Could I explain it to you? Or anyone? Hell, no! But dang, it was fun to listen to him!
I am truly blessed to have the caregivers that I do. Each of them (the MD/acupuncturist/neurologist, the OMD/herbalist) has at least thirty years of experience with M.S. patients. And they'll often say that "such and such happens with a lot of M.S. patients" or "such and such is common" or things like that—but when it comes to treatment, the treatment that I get is entirely, totally, customized for me and me only, for the condition I'm in on the day I'm being treated. I get nothing that's an "all my M.S. patients get this" treatment. "The cloud" of M.S. patients doesn't get treated. I get treated.

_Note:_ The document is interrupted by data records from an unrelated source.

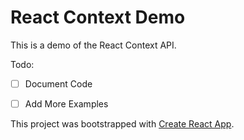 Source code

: # React Context Demo

This is a demo of the React Context API.

Todo:
- [ ] Document Code
- [ ] Add More Examples


This project was bootstrapped with [Create React App](https://github.com/facebookincubator/create-react-app). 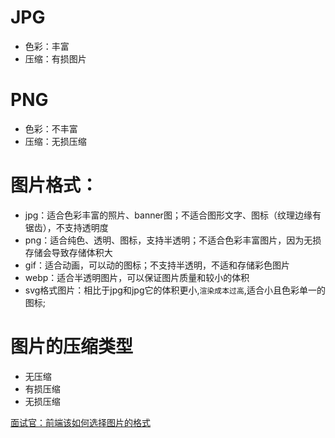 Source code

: # JPG
* 色彩：丰富
* 压缩：有损图片

# PNG
* 色彩：不丰富
* 压缩：无损压缩


# 图片格式：
* jpg：适合色彩丰富的照片、banner图；不适合图形文字、图标（纹理边缘有锯齿），不支持透明度
* png：适合纯色、透明、图标，支持半透明；不适合色彩丰富图片，因为无损存储会导致存储体积大
* gif：适合动画，可以动的图标；不支持半透明，不适和存储彩色图片
* webp：适合半透明图片，可以保证图片质量和较小的体积
* svg格式图片：相比于jpg和jpg它的体积更小,`渲染成本过高`,适合小且色彩单一的图标;

# 图片的压缩类型
* 无压缩
* 有损压缩
* 无损压缩

[面试官：前端该如何选择图片的格式](https://juejin.cn/post/6844904125918871560)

And the herbalist was telling his student, "This often happens with M.S" or "You have to check for this with M.S.," but when it came time to make the prescription, it was individually crafted for me. Not for the cloud.

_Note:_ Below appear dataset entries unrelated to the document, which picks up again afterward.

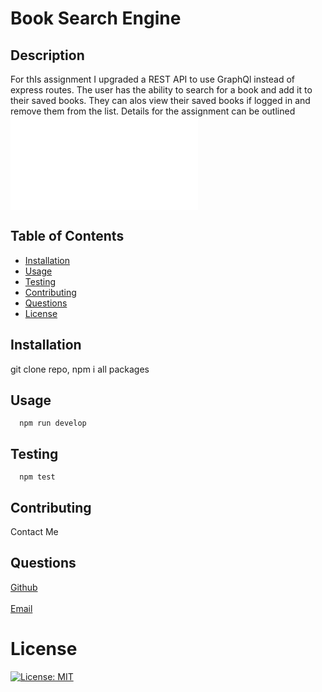 # Book Search Engine
  ## Description
  For thIs assignment I upgraded a REST API to use GraphQl instead of express routes. The user has the ability to search for a book and add it to their saved books. They can alos view their saved books if logged in and remove them from the list. Details for the assignment can be outlined ![here](AssignmentDetails.md)
  ## Table of Contents
  - [Installation](#installation)
  - [Usage](#usage)
  - [Testing](#testing)
  - [Contributing](#contributing)
  - [Questions](#questions)
  - [License](#license)
  ## Installation
  git clone repo, npm i all packages
  ## Usage
      npm run develop
  ## Testing
      npm test
  ## Contributing
  Contact Me
  ## Questions
  [Github](https://github.com/delizoderek)
  <br>
  <br>
  [Email](dwdelizo@gmail.com)
  # License
  [![License: MIT](https://img.shields.io/badge/License-MIT-yellow.svg)](https://opensource.org/licenses/MIT)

And I got some encouragement, too. "Such and such happens once a week," I told him, "And I need it to happen more frequently. When is it going to improve?"
He said, "Well, it used to be once a week. Now it's once every five days. That is an improvement." But he did agree, he understood how that might not really be enough, and that he—we—were going to work towards making it better.

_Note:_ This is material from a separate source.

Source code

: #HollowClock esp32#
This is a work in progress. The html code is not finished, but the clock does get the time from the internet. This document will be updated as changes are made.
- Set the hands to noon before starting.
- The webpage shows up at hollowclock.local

How many times do we M.S.ers hear about something, anything, getting "better"—even a little bit?
We do take what we can get in the M.S. biz. Every once and a while, we actually do get something. Even a little improvement is an improvement, whether you want to spin it with enthusiasm or not. There's no denying that "better" is "better," even if it isn't much.
And "better," even if it isn't much—I'll take.